Num Mundo plural de interesses, de visões e sentires diversos, a verdade tem o nome de verdades. Mas as verdades, por serem múltiplas ou particulares, não se confundem com a mentira. A verdade exige rigor na apresentação de dados e racionalidade na argumentação contra a afirmação gratuita, infundada.

Que verdades dirá Guterres capazes de convocarem uma base sólida de confiança, de diálogo? Factos: a premência do real analisado à luz da razão, da ciência, como alicerce e cimento de uma construção política mais firme. Dizer e provar que "não há paz sem desenvolvimento e não há desenvolvimento sem paz", que "o Mundo gasta muito mais energia e recursos a gerir crises do que a evitá-las" bastará? Seguramente, não. E Guterres sabe-o. Dez anos à frente do ACNUR retiram a inocência a qualquer um.

Conhecer o bem, não é condição para o praticar. Entre o conhecer e o fazer há um espaço opcional, o reino da vontade, que marca o livre-arbítrio humano. Mas a ignorância é um obstáculo ao bem: o não saber diminui a consciência do real e, consequentemente, a responsabilidade. O conhecimento compromete-nos, implica-nos na opção de agir de um modo ou de outro, ou de ignorar.

Al Gore gritou uma verdade inconveniente que não mudou o Mundo, nem as políticas ambientais. Mas comprometeu muita gente e embaraçou outras: alargou o nosso horizonte de responsabilidade e a noção de participação.

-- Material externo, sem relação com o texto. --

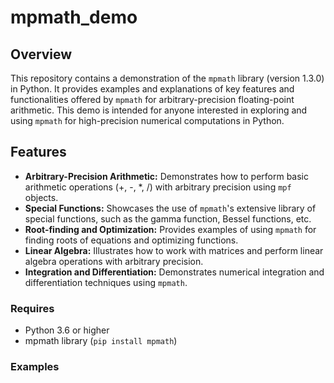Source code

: # mpmath_demo

## Overview

This repository contains a demonstration of the `mpmath` library (version 1.3.0) in Python. It provides examples and explanations of key features and functionalities offered by `mpmath` for arbitrary-precision floating-point arithmetic. This demo is intended for anyone interested in exploring and using `mpmath` for high-precision numerical computations in Python.

## Features

* **Arbitrary-Precision Arithmetic:** Demonstrates how to perform basic arithmetic operations (+, -, *, /) with arbitrary precision using `mpf` objects.
* **Special Functions:** Showcases the use of `mpmath`'s extensive library of special functions, such as the gamma function, Bessel functions, etc.
* **Root-finding and Optimization:** Provides examples of using `mpmath` for finding roots of equations and optimizing functions.
* **Linear Algebra:** Illustrates how to work with matrices and perform linear algebra operations with arbitrary precision.
* **Integration and Differentiation:** Demonstrates numerical integration and differentiation techniques using `mpmath`.

### Requires

* Python 3.6 or higher
* mpmath library (`pip install mpmath`)

### Examples


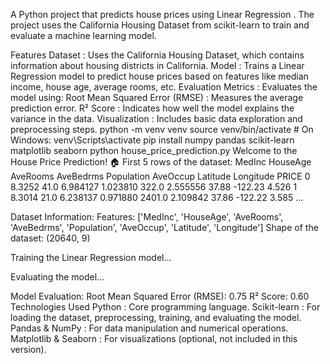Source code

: A Python project that predicts house prices using Linear Regression . The project uses the California Housing Dataset from scikit-learn to train and evaluate a machine learning model.

Features
Dataset : Uses the California Housing Dataset, which contains information about housing districts in California.
Model : Trains a Linear Regression model to predict house prices based on features like median income, house age, average rooms, etc.
Evaluation Metrics : Evaluates the model using:
Root Mean Squared Error (RMSE) : Measures the average prediction error.
R² Score : Indicates how well the model explains the variance in the data.
Visualization : Includes basic data exploration and preprocessing steps.
python -m venv venv
source venv/bin/activate  # On Windows: venv\Scripts\activate
pip install numpy pandas scikit-learn matplotlib seaborn
python house_price_prediction.py
Welcome to the House Price Prediction! 🏠
First 5 rows of the dataset:
   MedInc  HouseAge  AveRooms  AveBedrms  Population  AveOccup  Latitude  Longitude  PRICE
0  8.3252      41.0  6.984127   1.023810       322.0  2.555556     37.88    -122.23  4.526
1  8.3014      21.0  6.238137   0.971880      2401.0  2.109842     37.86    -122.22  3.585
...

Dataset Information:
Features: ['MedInc', 'HouseAge', 'AveRooms', 'AveBedrms', 'Population', 'AveOccup', 'Latitude', 'Longitude']
Shape of the dataset: (20640, 9)

Training the Linear Regression model...

Evaluating the model...

Model Evaluation:
Root Mean Squared Error (RMSE): 0.75
R² Score: 0.60
Technologies Used
Python : Core programming language.
Scikit-learn : For loading the dataset, preprocessing, training, and evaluating the model.
Pandas & NumPy : For data manipulation and numerical operations.
Matplotlib & Seaborn : For visualizations (optional, not included in this version).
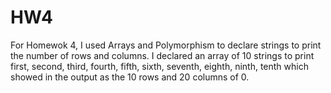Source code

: # HW4
For Homewok 4, I used Arrays and Polymorphism to declare strings to print the number of rows and columns. I declared an array of 10 strings to print first, second, third, fourth, fifth, sixth, seventh, eighth, ninth, tenth which showed in the output as the 10 rows and 20 columns of 0. 
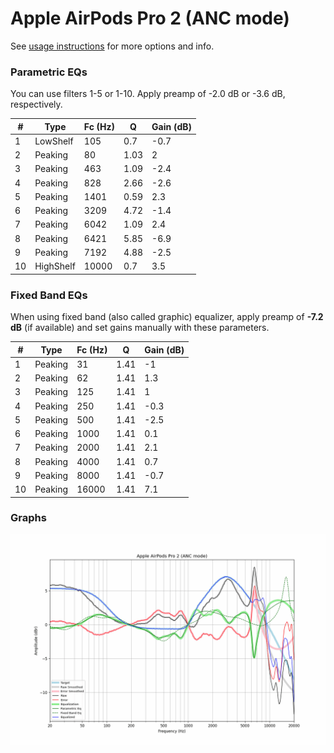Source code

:# Apple AirPods Pro 2 (ANC mode)
See [usage instructions](https://github.com/jaakkopasanen/AutoEq#usage) for more options and info.

### Parametric EQs
You can use filters 1-5 or 1-10. Apply preamp of -2.0 dB or -3.6 dB, respectively.

|   # | Type      |   Fc (Hz) |    Q |   Gain (dB) |
|-----|-----------|-----------|------|-------------|
|   1 | LowShelf  |       105 | 0.7  |        -0.7 |
|   2 | Peaking   |        80 | 1.03 |         2   |
|   3 | Peaking   |       463 | 1.09 |        -2.4 |
|   4 | Peaking   |       828 | 2.66 |        -2.6 |
|   5 | Peaking   |      1401 | 0.59 |         2.3 |
|   6 | Peaking   |      3209 | 4.72 |        -1.4 |
|   7 | Peaking   |      6042 | 1.09 |         2.4 |
|   8 | Peaking   |      6421 | 5.85 |        -6.9 |
|   9 | Peaking   |      7192 | 4.88 |        -2.5 |
|  10 | HighShelf |     10000 | 0.7  |         3.5 |

### Fixed Band EQs
When using fixed band (also called graphic) equalizer, apply preamp of **-7.2 dB** (if available) and set gains manually with these parameters.

|   # | Type    |   Fc (Hz) |    Q |   Gain (dB) |
|-----|---------|-----------|------|-------------|
|   1 | Peaking |        31 | 1.41 |        -1   |
|   2 | Peaking |        62 | 1.41 |         1.3 |
|   3 | Peaking |       125 | 1.41 |         1   |
|   4 | Peaking |       250 | 1.41 |        -0.3 |
|   5 | Peaking |       500 | 1.41 |        -2.5 |
|   6 | Peaking |      1000 | 1.41 |         0.1 |
|   7 | Peaking |      2000 | 1.41 |         2.1 |
|   8 | Peaking |      4000 | 1.41 |         0.7 |
|   9 | Peaking |      8000 | 1.41 |        -0.7 |
|  10 | Peaking |     16000 | 1.41 |         7.1 |

### Graphs
![](./Apple%20AirPods%20Pro%202%20(ANC%20mode).png)
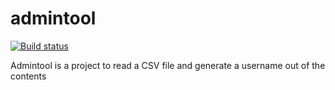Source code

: # admintool

[![Build status](https://ci.appveyor.com/api/projects/status/52q5udemls3s65by?svg=true)](https://ci.appveyor.com/project/Jan200101/admintool)

Admintool is a project to read a CSV file and generate a username out of the contents
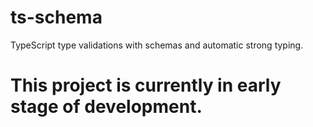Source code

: # ts-schema
TypeScript type validations with schemas and automatic strong typing.

# This project is currently in early stage of development.
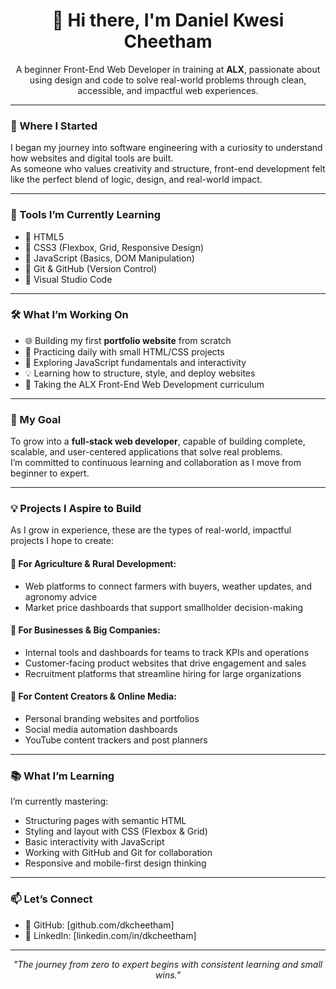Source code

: <h1 align="center">👋 Hi there, I'm Daniel Kwesi Cheetham</h1>
<p align="center">
  A beginner Front-End Web Developer in training at <strong>ALX</strong>, passionate about using design and code to solve real-world problems through clean, accessible, and impactful web experiences.
</p>

---

### 🧱 Where I Started

I began my journey into software engineering with a curiosity to understand how websites and digital tools are built.  
As someone who values creativity and structure, front-end development felt like the perfect blend of logic, design, and real-world impact.

---

### 🧰 Tools I’m Currently Learning

- 🔹 HTML5  
- 🔹 CSS3 (Flexbox, Grid, Responsive Design)  
- 🔹 JavaScript (Basics, DOM Manipulation)  
- 🔹 Git & GitHub (Version Control)  
- 🔹 Visual Studio Code

---

### 🛠️ What I’m Working On

- 🌐 Building my first **portfolio website** from scratch  
- 🧪 Practicing daily with small HTML/CSS projects  
- 📖 Exploring JavaScript fundamentals and interactivity  
- 💡 Learning how to structure, style, and deploy websites  
- 📘 Taking the ALX Front-End Web Development curriculum

---

### 🎯 My Goal

To grow into a **full-stack web developer**, capable of building complete, scalable, and user-centered applications that solve real problems.  
I’m committed to continuous learning and collaboration as I move from beginner to expert.

---

### 💡 Projects I Aspire to Build

As I grow in experience, these are the types of real-world, impactful projects I hope to create:

#### 🌾 For Agriculture & Rural Development:
- Web platforms to connect farmers with buyers, weather updates, and agronomy advice
- Market price dashboards that support smallholder decision-making

#### 🏢 For Businesses & Big Companies:
- Internal tools and dashboards for teams to track KPIs and operations  
- Customer-facing product websites that drive engagement and sales  
- Recruitment platforms that streamline hiring for large organizations  

#### 🎥 For Content Creators & Online Media:
- Personal branding websites and portfolios  
- Social media automation dashboards  
- YouTube content trackers and post planners  

---

### 📚 What I’m Learning

I’m currently mastering:
- Structuring pages with semantic HTML  
- Styling and layout with CSS (Flexbox & Grid)  
- Basic interactivity with JavaScript  
- Working with GitHub and Git for collaboration  
- Responsive and mobile-first design thinking

---

### 📫 Let’s Connect

- 🐙 GitHub: [github.com/dkcheetham]  
- 💼 LinkedIn: [linkedin.com/in/dkcheetham]  

---

<p align="center">
  <em>"The journey from zero to expert begins with consistent learning and small wins."</em>
</p>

A retórica populista opera no campo oposto. Não é a verdade com critérios de aferição definidos o centro do discurso, mas as emoções inflacionadas num apelo aos impulsos básicos mais estreitos. America first é um postulado cientificamente impossível num Mundo global e sistémico; mas é o slogan certo para mobilizar a frustração legítima de muitos, manipulando-a para um nacionalismo agressivo, onde muros altos isolam as orlas invasoras, tapam e sossegam a consciência, não a fazendo responder pelos que morrem em Alepo.

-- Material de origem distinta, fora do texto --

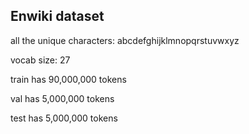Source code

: Enwiki dataset
-----------------

all the unique characters:  abcdefghijklmnopqrstuvwxyz

vocab size: 27

train has 90,000,000 tokens

val has 5,000,000 tokens

test has 5,000,000 tokens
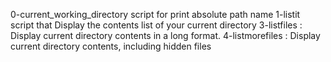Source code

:0-current_working_directory script for print absolute path name
1-listit script that Display the contents list of your current directory
3-listfiles : Display current directory contents in a long format.
4-listmorefiles : Display current directory contents, including hidden files
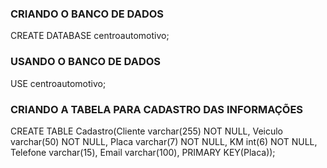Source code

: ### CRIANDO O BANCO DE DADOS
CREATE DATABASE centroautomotivo;

### USANDO O BANCO DE DADOS
USE centroautomotivo;

### CRIANDO A TABELA PARA CADASTRO DAS INFORMAÇÕES
CREATE TABLE Cadastro(Cliente varchar(255) NOT NULL, Veiculo varchar(50) NOT NULL, Placa varchar(7) NOT NULL, KM int(6) NOT NULL, Telefone varchar(15), Email varchar(100), PRIMARY KEY(Placa));
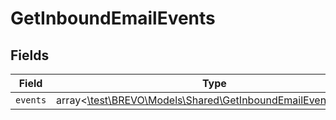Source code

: # GetInboundEmailEvents


## Fields

| Field                                                                                                              | Type                                                                                                               | Required                                                                                                           | Description                                                                                                        |
| ------------------------------------------------------------------------------------------------------------------ | ------------------------------------------------------------------------------------------------------------------ | ------------------------------------------------------------------------------------------------------------------ | ------------------------------------------------------------------------------------------------------------------ |
| `events`                                                                                                           | array<[\test\BREVO\Models\Shared\GetInboundEmailEventsEvents](../../Models/Shared/GetInboundEmailEventsEvents.md)> | :heavy_minus_sign:                                                                                                 | N/A                                                                                                                |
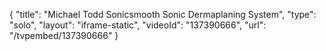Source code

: {
    "title": "Michael Todd Sonicsmooth Sonic Dermaplaning System",
    "type": "solo",
    "layout": "iframe-static",
    "videoId": "137390666",
    "url": "\/tvpembed\/137390666"
}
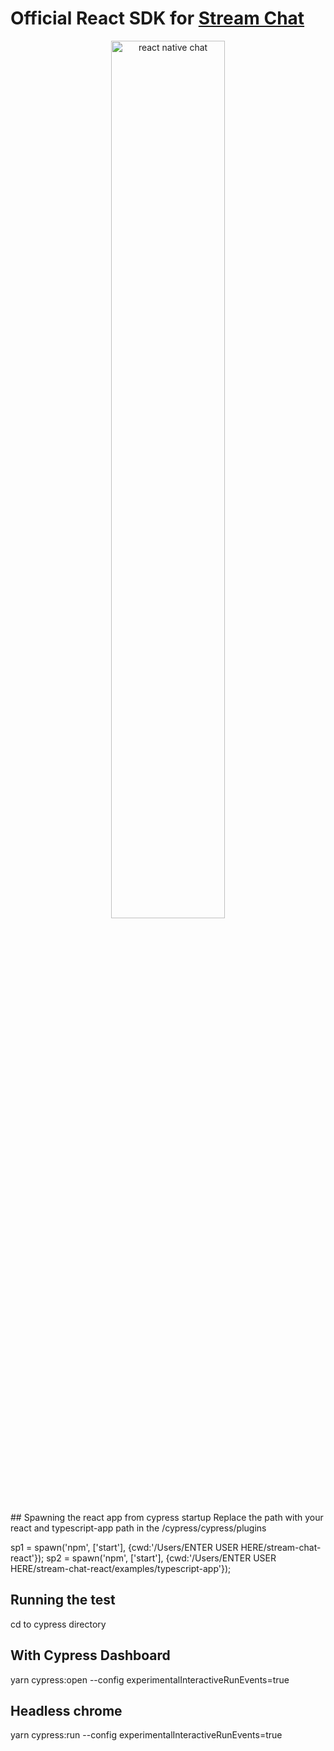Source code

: # Official React SDK for [Stream Chat](https://getstream.io/chat/sdk/react/)

<p align="center">
  <a href="https://getstream.io/chat/react-chat/tutorial/"><img src="https://i.imgur.com/SRkDlFX.png" alt="react native chat" width="60%" /></a>
</p>
## Spawning the react app from cypress startup
Replace the path with your react and typescript-app path in the /cypress/cypress/plugins

 sp1 = spawn('npm', ['start'], {cwd:'/Users/ENTER USER HERE/stream-chat-react'});
 sp2 = spawn('npm', ['start'], {cwd:'/Users/ENTER USER HERE/stream-chat-react/examples/typescript-app'});

## Running the test 
cd to cypress directory
## With Cypress Dashboard
yarn cypress:open --config experimentalInteractiveRunEvents=true

## Headless chrome
yarn cypress:run --config experimentalInteractiveRunEvents=true
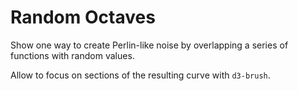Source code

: # Random Octaves

Show one way to create Perlin-like noise by overlapping a series of functions with random values.

Allow to focus on sections of the resulting curve with `d3-brush`.
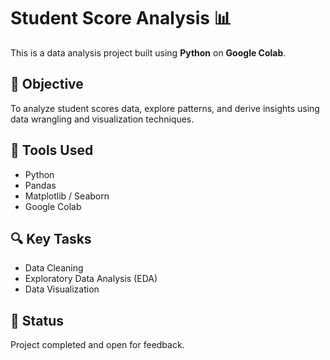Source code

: # Student Score Analysis 📊

This is a data analysis project built using **Python** on **Google Colab**.

## 📌 Objective
To analyze student scores data, explore patterns, and derive insights using data wrangling and visualization techniques.

## 🔧 Tools Used
- Python
- Pandas
- Matplotlib / Seaborn
- Google Colab

## 🔍 Key Tasks
- Data Cleaning
- Exploratory Data Analysis (EDA)
- Data Visualization

## 📝 Status
Project completed and open for feedback.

Chamam pós-verdade a este modo de tecer enunciados políticos; pós-moralidade, pós-Estado social, pós-humanidade... A luz de Guterres é outra: quer fazer da verdade a fonte legitimadora do discurso na diplomacia internacional. Dizê-lo, neste tempo, é uma afirmação de uma lucidez maior; é recentrar o núcleo da política na razão ética.